Analysis of Spectral Clustering and the Lasso under Nonstandard Statistical Models
- Author(s): Rohe, Karl Greiner
- Advisor(s): Yu, Bin
- et al.
Advances in information technology have provided businesses, governments, and the sciences novel tools to collect and store data. These new technologies produce data that does not always fit within the classical statistical paradigm: several independent and identically distributed samples from a distribution with a few parameters. Instead, the modern data sources often contain dependent samples, with several agents that interact, e.g. social networks. In some situations, the number of parameters far exceeds the number of samples, e.g. experiments with fMRI. To create knowledge from these new data sources requires fresh statistical tools and novel theoretical insights. This dissertation uses nonstandard statistical models to study the theoretical properties of three estimators that confront two modern types of data, network data and high dimensional data.

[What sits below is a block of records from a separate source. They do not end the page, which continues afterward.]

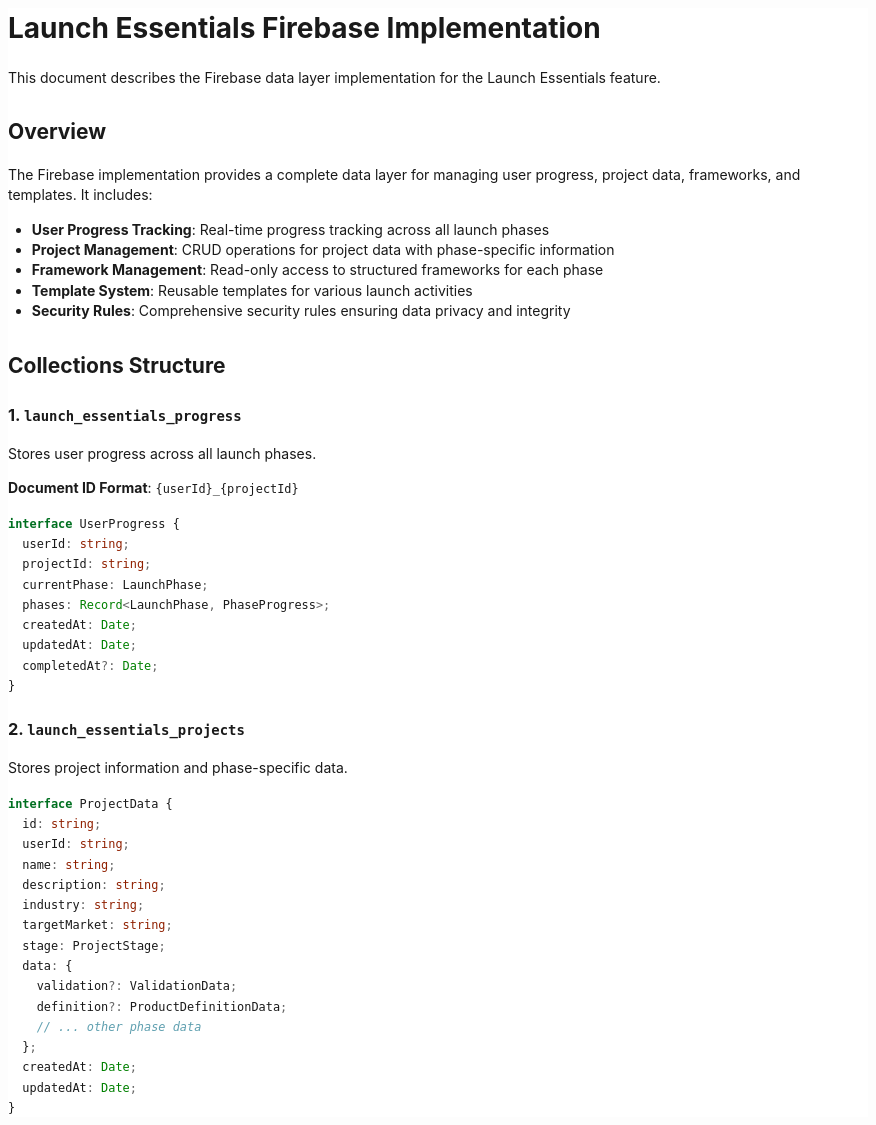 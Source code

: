 # Launch Essentials Firebase Implementation

This document describes the Firebase data layer implementation for the Launch Essentials feature.

## Overview

The Firebase implementation provides a complete data layer for managing user progress, project data, frameworks, and templates. It includes:

- **User Progress Tracking**: Real-time progress tracking across all launch phases
- **Project Management**: CRUD operations for project data with phase-specific information
- **Framework Management**: Read-only access to structured frameworks for each phase
- **Template System**: Reusable templates for various launch activities
- **Security Rules**: Comprehensive security rules ensuring data privacy and integrity

## Collections Structure

### 1. `launch_essentials_progress`
Stores user progress across all launch phases.

**Document ID Format**: `{userId}_{projectId}`

```typescript
interface UserProgress {
  userId: string;
  projectId: string;
  currentPhase: LaunchPhase;
  phases: Record<LaunchPhase, PhaseProgress>;
  createdAt: Date;
  updatedAt: Date;
  completedAt?: Date;
}
```

### 2. `launch_essentials_projects`
Stores project information and phase-specific data.

```typescript
interface ProjectData {
  id: string;
  userId: string;
  name: string;
  description: string;
  industry: string;
  targetMarket: string;
  stage: ProjectStage;
  data: {
    validation?: ValidationData;
    definition?: ProductDefinitionData;
    // ... other phase data
  };
  createdAt: Date;
  updatedAt: Date;
}
```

Networks or graphs can easily represent a diverse set of data sources that are characterized by interacting units or actors. Social networks, representing people who communicate with each other, are one example. Communities or clusters of highly connected actors form an essential feature in the structure of several empirical networks. Spectral clustering is a popular and computationally feasible method to discover these communities in undirected networks. Chapter 2 uses the Stochastic Blockmodel [Holland et al., 1983], a social network model with well defined communities, to study the estimation properties of the spectral clustering algorithm. For a network generated from the Stochastic Blockmodel, we bound the number of nodes ``misclustered" by spectral clustering. The asymptotic results in Chapter 2 are the first clustering results that allow the number of clusters in the model to grow with the number of nodes, hence the name high-dimensional.

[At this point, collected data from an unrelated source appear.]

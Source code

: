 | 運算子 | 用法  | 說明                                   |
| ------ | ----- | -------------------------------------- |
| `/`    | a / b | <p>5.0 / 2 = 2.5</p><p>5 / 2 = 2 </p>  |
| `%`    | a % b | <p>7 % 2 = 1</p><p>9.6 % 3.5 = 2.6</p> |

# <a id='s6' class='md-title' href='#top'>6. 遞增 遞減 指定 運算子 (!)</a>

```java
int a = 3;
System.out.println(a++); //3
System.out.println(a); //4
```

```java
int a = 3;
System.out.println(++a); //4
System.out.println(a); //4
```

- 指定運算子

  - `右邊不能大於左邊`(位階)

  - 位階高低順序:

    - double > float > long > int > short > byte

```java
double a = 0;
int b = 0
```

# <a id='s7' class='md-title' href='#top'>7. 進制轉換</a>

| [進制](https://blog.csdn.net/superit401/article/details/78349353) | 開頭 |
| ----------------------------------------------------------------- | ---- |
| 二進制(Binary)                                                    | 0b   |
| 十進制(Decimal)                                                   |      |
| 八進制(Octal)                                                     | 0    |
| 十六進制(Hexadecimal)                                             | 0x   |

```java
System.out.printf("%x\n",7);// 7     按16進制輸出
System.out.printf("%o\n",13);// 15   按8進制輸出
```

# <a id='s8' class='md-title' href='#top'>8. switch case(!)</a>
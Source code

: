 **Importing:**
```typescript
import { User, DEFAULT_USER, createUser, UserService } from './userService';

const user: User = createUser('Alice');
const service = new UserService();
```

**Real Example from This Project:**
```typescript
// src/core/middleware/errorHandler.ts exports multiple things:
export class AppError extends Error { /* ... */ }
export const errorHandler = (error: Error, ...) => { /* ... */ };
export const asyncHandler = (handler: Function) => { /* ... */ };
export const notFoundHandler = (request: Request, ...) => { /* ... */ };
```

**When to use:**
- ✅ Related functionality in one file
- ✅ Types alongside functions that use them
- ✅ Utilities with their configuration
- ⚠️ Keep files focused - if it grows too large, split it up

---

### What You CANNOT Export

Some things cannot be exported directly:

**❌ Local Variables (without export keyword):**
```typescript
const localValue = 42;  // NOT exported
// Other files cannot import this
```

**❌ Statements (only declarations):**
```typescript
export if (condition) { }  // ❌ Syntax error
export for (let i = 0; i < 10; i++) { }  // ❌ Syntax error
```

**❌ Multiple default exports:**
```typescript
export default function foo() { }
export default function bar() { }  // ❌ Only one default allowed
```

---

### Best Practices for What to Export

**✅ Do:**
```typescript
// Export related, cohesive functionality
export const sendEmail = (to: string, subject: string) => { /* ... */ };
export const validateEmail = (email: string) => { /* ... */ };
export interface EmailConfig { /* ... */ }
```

Chapter 2 addresses clustering in undirected networks, where relationships do not have a direction. However, in some networks, such as the predator-prey network, relationships point from one actor to another (e.g. from predator to prey). Chapter 3 extends the spectral clustering algorithm and the Stochastic Blockmodel to directed graphs. The new algorithm, Di-Sim (pronounced ``dice `em") produces two distinct types of clusters, one corresponding to incoming edges and another corresponding to outgoing edges. The new Directed Stochastic Blockmodel provides a test bed to conceptualize these two types of clusters. This new model also allows for a theoretical investigation of Di-Sim's asymptotic properties. While directed spectral clustering is not derived from this model, it is shown that, asymptotically, the algorithm can estimate the blocks in the directed Stochastic Blockmodel.
Finally, Chapter 4 investigates the sign consistency of the Lasso under a heteroskedastic, ``Poisson-like" regression model. The performance of the Lasso is well understood under the assumptions of the standard linear model with homoscedastic noise. However, in several applications, the standard model does not describe the important features of the data. Chapter 4 examines how the Lasso performs on a non-standard model that is motivated by medical imaging applications. In these applications, the variance of the noise scales linearly with the expectation of the observation. Like all heteroscedastic models, the noise terms in this Poisson-like model are not independent of the design matrix.